WHAT IS BEING ASKED: Starting with the first line of the data that follows, transcribe every line verbatim until the line containing "- Preparacao para" has been transcribed.

========================================================================

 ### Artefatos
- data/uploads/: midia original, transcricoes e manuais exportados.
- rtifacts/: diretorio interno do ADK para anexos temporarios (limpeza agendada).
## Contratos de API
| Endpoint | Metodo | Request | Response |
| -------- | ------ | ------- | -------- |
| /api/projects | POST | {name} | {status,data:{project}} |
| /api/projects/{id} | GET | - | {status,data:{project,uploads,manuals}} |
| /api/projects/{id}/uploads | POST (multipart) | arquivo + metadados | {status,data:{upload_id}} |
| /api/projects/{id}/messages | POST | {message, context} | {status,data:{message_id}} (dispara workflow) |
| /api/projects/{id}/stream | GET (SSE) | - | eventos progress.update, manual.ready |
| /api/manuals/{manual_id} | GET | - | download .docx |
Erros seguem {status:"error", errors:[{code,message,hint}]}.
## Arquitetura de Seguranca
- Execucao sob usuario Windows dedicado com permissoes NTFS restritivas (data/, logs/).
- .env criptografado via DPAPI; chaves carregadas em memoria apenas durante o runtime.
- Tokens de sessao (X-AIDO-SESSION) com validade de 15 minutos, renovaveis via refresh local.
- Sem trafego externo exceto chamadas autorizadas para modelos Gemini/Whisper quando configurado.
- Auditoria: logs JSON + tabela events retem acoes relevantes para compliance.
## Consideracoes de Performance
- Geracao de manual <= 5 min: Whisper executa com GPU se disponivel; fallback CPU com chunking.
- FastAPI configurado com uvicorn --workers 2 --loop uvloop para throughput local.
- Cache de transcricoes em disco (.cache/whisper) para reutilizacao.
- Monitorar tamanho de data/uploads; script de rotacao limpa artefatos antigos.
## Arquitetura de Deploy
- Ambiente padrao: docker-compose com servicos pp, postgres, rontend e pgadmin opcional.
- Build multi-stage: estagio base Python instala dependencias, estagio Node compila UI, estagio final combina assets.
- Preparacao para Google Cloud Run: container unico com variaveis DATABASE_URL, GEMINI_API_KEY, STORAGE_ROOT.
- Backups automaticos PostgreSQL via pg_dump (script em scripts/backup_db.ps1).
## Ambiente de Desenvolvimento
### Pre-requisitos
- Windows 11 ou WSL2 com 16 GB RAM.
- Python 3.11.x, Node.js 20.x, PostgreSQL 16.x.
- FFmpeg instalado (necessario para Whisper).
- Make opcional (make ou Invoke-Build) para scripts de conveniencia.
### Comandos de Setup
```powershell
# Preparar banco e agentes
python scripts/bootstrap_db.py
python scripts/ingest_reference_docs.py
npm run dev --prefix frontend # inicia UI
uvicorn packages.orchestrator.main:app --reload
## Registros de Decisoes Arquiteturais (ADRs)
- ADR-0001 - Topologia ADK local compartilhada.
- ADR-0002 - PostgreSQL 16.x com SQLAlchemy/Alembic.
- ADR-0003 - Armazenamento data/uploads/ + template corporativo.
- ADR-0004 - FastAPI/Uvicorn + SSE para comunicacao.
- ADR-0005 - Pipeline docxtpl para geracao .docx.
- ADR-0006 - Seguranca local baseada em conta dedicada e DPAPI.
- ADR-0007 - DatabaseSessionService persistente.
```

========================================================================

SOLUTION TO THIS PROBLEM:
 ### Artefatos
- data/uploads/: midia original, transcricoes e manuais exportados.
- rtifacts/: diretorio interno do ADK para anexos temporarios (limpeza agendada).
## Contratos de API
| Endpoint | Metodo | Request | Response |
| -------- | ------ | ------- | -------- |
| /api/projects | POST | {name} | {status,data:{project}} |
| /api/projects/{id} | GET | - | {status,data:{project,uploads,manuals}} |
| /api/projects/{id}/uploads | POST (multipart) | arquivo + metadados | {status,data:{upload_id}} |
| /api/projects/{id}/messages | POST | {message, context} | {status,data:{message_id}} (dispara workflow) |
| /api/projects/{id}/stream | GET (SSE) | - | eventos progress.update, manual.ready |
| /api/manuals/{manual_id} | GET | - | download .docx |
Erros seguem {status:"error", errors:[{code,message,hint}]}.
## Arquitetura de Seguranca
- Execucao sob usuario Windows dedicado com permissoes NTFS restritivas (data/, logs/).
- .env criptografado via DPAPI; chaves carregadas em memoria apenas durante o runtime.
- Tokens de sessao (X-AIDO-SESSION) com validade de 15 minutos, renovaveis via refresh local.
- Sem trafego externo exceto chamadas autorizadas para modelos Gemini/Whisper quando configurado.
- Auditoria: logs JSON + tabela events retem acoes relevantes para compliance.
## Consideracoes de Performance
- Geracao de manual <= 5 min: Whisper executa com GPU se disponivel; fallback CPU com chunking.
- FastAPI configurado com uvicorn --workers 2 --loop uvloop para throughput local.
- Cache de transcricoes em disco (.cache/whisper) para reutilizacao.
- Monitorar tamanho de data/uploads; script de rotacao limpa artefatos antigos.
## Arquitetura de Deploy
- Ambiente padrao: docker-compose com servicos pp, postgres, rontend e pgadmin opcional.
- Build multi-stage: estagio base Python instala dependencias, estagio Node compila UI, estagio final combina assets.
- Preparacao para Google Cloud Run: container unico com variaveis DATABASE_URL, GEMINI_API_KEY, STORAGE_ROOT.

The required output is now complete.